Los movimientos de liberación de los negros y del Tercer Mundo están profundamente arraigados en la iglesia y, si no es así en el caso de la liberación de la mujer, las luchas de las mujeres de la iglesia (quizás más visiblemente por el derecho a la ordenación) lo han llevado con fuerza a la prominencia allí. En partes de la iglesia que han respondido positivamente a la liberación, ha habido un giro hacia la izquierda política (a veces incluyendo un acercamiento al marxismo).

El seminario liberal ha sido particularmente importante en el establecimiento de esta tendencia. Muchos de sus alumnos provienen de la “izquierda general”; ha soportado gran parte del impacto de los debates sobre la ordenación de mujeres, y recientemente se ha vuelto receptivo a las teologías de la liberación del Tercer Mundo. Los estudiantes exigen la integración del pensamiento de liberación (incluyendo también el análisis marxista y las tradiciones del socialismo norteamericano) en todas las fases del plan de estudios teológico, incluidos los estudios bíblicos.

Lo que la Biblia pueda tener que ver con la liberación política es para ellos una cuestión central. Pero esta tendencia ha tendido a afirmar el aspecto de “iglesia” en lugar de la “academia” de los estudios bíblicos; el discurso de la liberación afirma el compromiso, más que la objetividad, como principio hermenéutico. Uno percibe en el seminario ahora una mayor alienación del ethos académico de la universidad que incluso hace unos años.

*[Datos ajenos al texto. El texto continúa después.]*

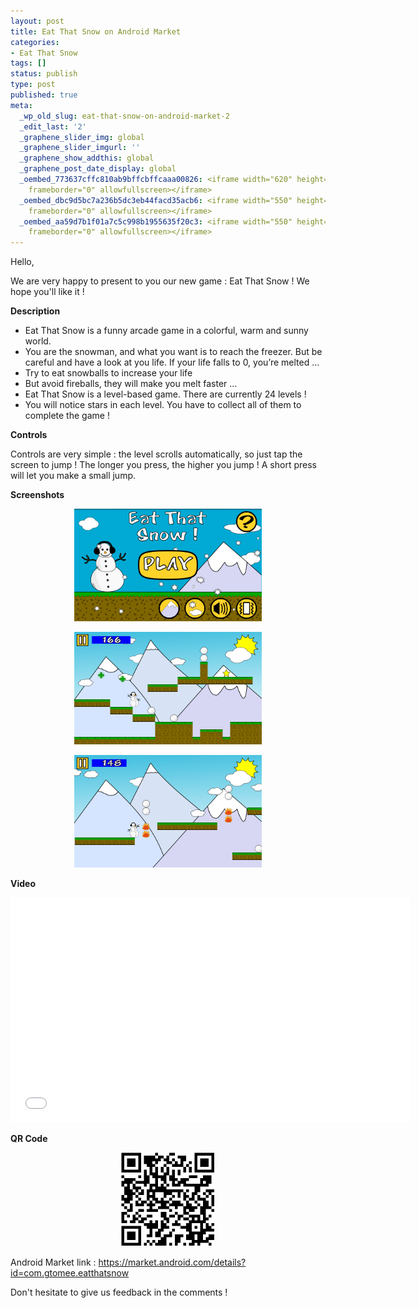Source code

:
 ```yaml
---
layout: post
title: Eat That Snow on Android Market
categories:
- Eat That Snow
tags: []
status: publish
type: post
published: true
meta:
  _wp_old_slug: eat-that-snow-on-android-market-2
  _edit_last: '2'
  _graphene_slider_img: global
  _graphene_slider_imgurl: ''
  _graphene_show_addthis: global
  _graphene_post_date_display: global
  _oembed_773637cffc810ab9bffcbffcaaa00826: <iframe width="620" height="349" src="http://www.youtube.com/embed/mGjGNhDIm-s?fs=1&feature=oembed"
    frameborder="0" allowfullscreen></iframe>
  _oembed_dbc9d5bc7a236b5dc3eb44facd35acb6: <iframe width="550" height="309" src="http://www.youtube.com/embed/mGjGNhDIm-s?fs=1&feature=oembed"
    frameborder="0" allowfullscreen></iframe>
  _oembed_aa59d7b1f01a7c5c998b1955635f20c3: <iframe width="550" height="309" src="http://www.youtube.com/embed/mGjGNhDIm-s?feature=oembed"
    frameborder="0" allowfullscreen></iframe>
---
```

Hello,

We are very happy to present to you our new game : Eat That Snow ! We hope you'll like it !

<strong>Description</strong>

- Eat That Snow is a funny arcade game in a colorful, warm and sunny world.
- You are the snowman, and what you want is to reach the freezer. But be careful and have a look at you life. If your life falls to 0, you’re melted …
- Try to eat snowballs to increase your life
- But avoid fireballs, they will make you melt faster …
- Eat That Snow is a level-based game. There are currently 24 levels !
- You will notice stars in each level. You have to collect all of them to complete the game !

<strong>Controls</strong>

Controls are very simple : the level scrolls automatically, so just tap the screen to jump !
The longer you press, the higher you jump ! A short press will let you make a small jump.

<strong>Screenshots</strong>

<p style="text-align: center;"><a href="/img/old/accueil.png"><img class="alignnone size-medium wp-image-215" title="accueil" src="/img/old/accueil.png" alt="" width="300" height="180" /></a></p>
<p style="text-align: center;"><a href="/img/old/screen1.png"><img class="alignnone size-medium wp-image-216" title="screen1" src="/img/old/screen1.png" alt="" width="300" height="180" /></a></p>
<p style="text-align: center;"><a href="/img/old/screen2.png"><img class="alignnone size-medium wp-image-217" title="screen2" src="/img/old/screen2.png" alt="" width="300" height="180" /></a></p>

<strong>Video</strong>

<iframe width="640" height="360" src="//www.youtube.com/embed/mGjGNhDIm-s?rel=0" frameborder="0" allowfullscreen></iframe>

<strong>QR Code</strong>

<p style="text-align: center;"><a href="/img/old/small_qr_eat_that_snow.png"><img class="alignnone size-full wp-image-230" title="small_qr_eat_that_snow" src="/img/old/small_qr_eat_that_snow.png" alt="" width="150" height="150" /></a></p>
Android Market link : <a href="https://market.android.com/details?id=com.gtomee.eatthatsnow">https://market.android.com/details?id=com.gtomee.eatthatsnow</a>

Don't hesitate to give us feedback in the comments !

Las teologías de la liberación negras y del Tercer Mundo suelen prestar mucha atención a la Biblia, y algunas se basan principalmente en ella. Además, tienden a percibirlo esencialmente del lado de la liberación, como una fuente de paradigmas para la liberación (Welch: 34). Por lo tanto, James Cone (citado en Welch: 30) niega que cualquier “encuentro abierto con el mensaje bíblico”, es decir, uno que no esté sesgado por las relaciones de poder existentes, pueda fallar en adoptar este punto de vista.

Si bien tales posiciones a menudo parecen estar basadas en un “canon” estrictamente definido (que incluye de manera prominente a Éxodo, los profetas y los evangelios), el punto es que, en estas teologías, la Biblia no es “parte del problema”.

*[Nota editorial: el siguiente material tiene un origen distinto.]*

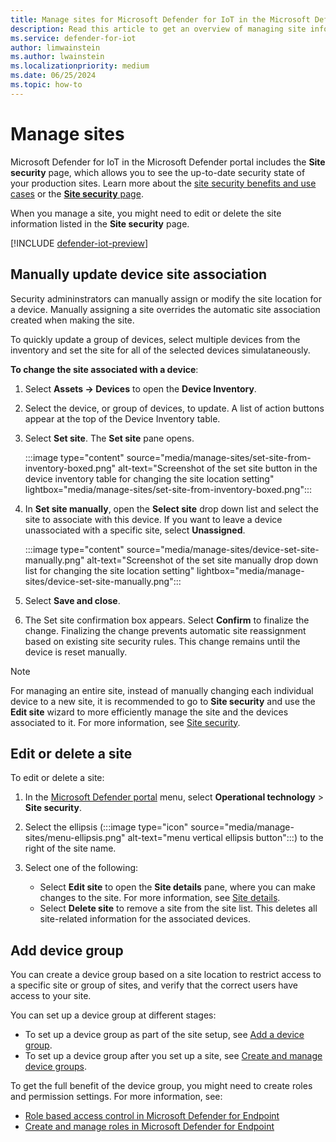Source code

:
 ```yaml
---
title: Manage sites for Microsoft Defender for IoT in the Microsoft Defender portal
description: Read this article to get an overview of managing site information in the Site security page of the Microsoft Defender portal.
ms.service: defender-for-iot
author: limwainstein
ms.author: lwainstein
ms.localizationpriority: medium
ms.date: 06/25/2024
ms.topic: how-to
---
```


# Manage sites

Microsoft Defender for IoT in the Microsoft Defender portal includes the **Site security** page, which allows you to see the up-to-date security state of your production sites. Learn more about the [site security benefits and use cases](site-security-overview.md) or the [**Site security** page](monitor-site-security.md).

When you manage a site, you might need to edit or delete the site information listed in the **Site security** page.

[!INCLUDE [defender-iot-preview](../includes//defender-for-iot-defender-public-preview.md)]

## Manually update device site association

Security admininstrators can manually assign or modify the site location for a device. Manually assigning a site overrides the automatic site association created when making the site.

To quickly update a group of devices, select multiple devices from the inventory and set the site for all of the selected devices simulataneously.

**To change the site associated with a device**:

1. Select **Assets -> Devices** to open the **Device Inventory**.

1. Select the device, or group of devices, to update. A list of action buttons appear at the top of the Device Inventory table.

1. Select **Set site**. The **Set site** pane opens.

    :::image type="content" source="media/manage-sites/set-site-from-inventory-boxed.png" alt-text="Screenshot of the set site button in the device inventory table for changing the site location setting" lightbox="media/manage-sites/set-site-from-inventory-boxed.png":::

1. In **Set site manually**, open the **Select site** drop down list and select the site to associate with this device. If you want to leave a device unassociated with a specific site, select **Unassigned**.

    :::image type="content" source="media/manage-sites/device-set-site-manually.png" alt-text="Screenshot of the set site manually drop down list for changing the site location setting" lightbox="media/manage-sites/device-set-site-manually.png":::

1. Select **Save and close**.

1. The Set site confirmation box appears. Select **Confirm** to finalize the change. Finalizing the change prevents automatic site reassignment based on existing site security rules. This change remains until the device is reset manually.

>[!Note]
>
>For managing an entire site, instead of manually changing each individual device to a new site, it is recommended to go to **Site security** and use the **Edit site** wizard to more efficiently manage the site and the devices associated to it. For more information, see [Site security](monitor-site-security.md).

## Edit or delete a site

To edit or delete a site:

1. In the [Microsoft Defender portal](https://security.microsoft.com/machines) menu, select **Operational technology** > **Site security**.
1. Select the ellipsis (:::image type="icon" source="media/manage-sites/menu-ellipsis.png" alt-text="menu vertical ellipsis button":::) to the right of the site name.
1. Select one of the following:

    - Select **Edit site** to open the **Site details** pane, where you can make changes to the site. For more information, see [Site details](set-up-sites.md).
    - Select **Delete site** to remove a site from the site list. This deletes all site-related information for the associated devices.

## Add device group

You can create a device group based on a site location to restrict access to a specific site or group of sites, and verify that the correct users have access to your site.

You can set up a device group at different stages:

- To set up a device group as part of the site setup, see [Add a device group](set-up-sites.md#add-device-group).
- To set up a device group after you set up a site, see [Create and manage device groups](/defender-endpoint/machine-groups).

To get the full benefit of the device group, you might need to create roles and permission settings. For more information, see:

- [Role based access control in Microsoft Defender for Endpoint](/defender-endpoint/rbac) 
- [Create and manage roles in Microsoft Defender for Endpoint](/defender-endpoint/user-roles)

El principal impacto de la teología feminista en los estudios bíblicos en un contexto de liberación es que la Biblia se ha convertido en parte del problema. El patriarcalismo evidente de la Biblia tiene que ser tratado de alguna manera; incluso aquellas partes que generan paradigmas liberadores muestran poco interés en la liberación de las mujeres.

La principal tendencia en los primeros trabajos feministas sobre la Biblia estaba dentro de un paradigma de «recuperación», ubicando en la Biblia puntos de vista positivos de las mujeres y aspectos femeninos en la descripción de Dios, que habían sido descuidados (Trible). En un contexto teológico más amplio, esto condujo a operaciones hermenéuticas (de las cuales la más célebre es el método de “correlación” de Rosemary Ruether) por medio de las cuales el carácter liberador esencial de la Biblia podía transferirse a las mujeres, asignándose mayor importancia a la dimensión “profética” de la Biblia. validez teológica que la “patriarcal” (esta línea de enfoque tiende a acompañar un esfuerzo por integrar la teología feminista en la teología de la liberación en general).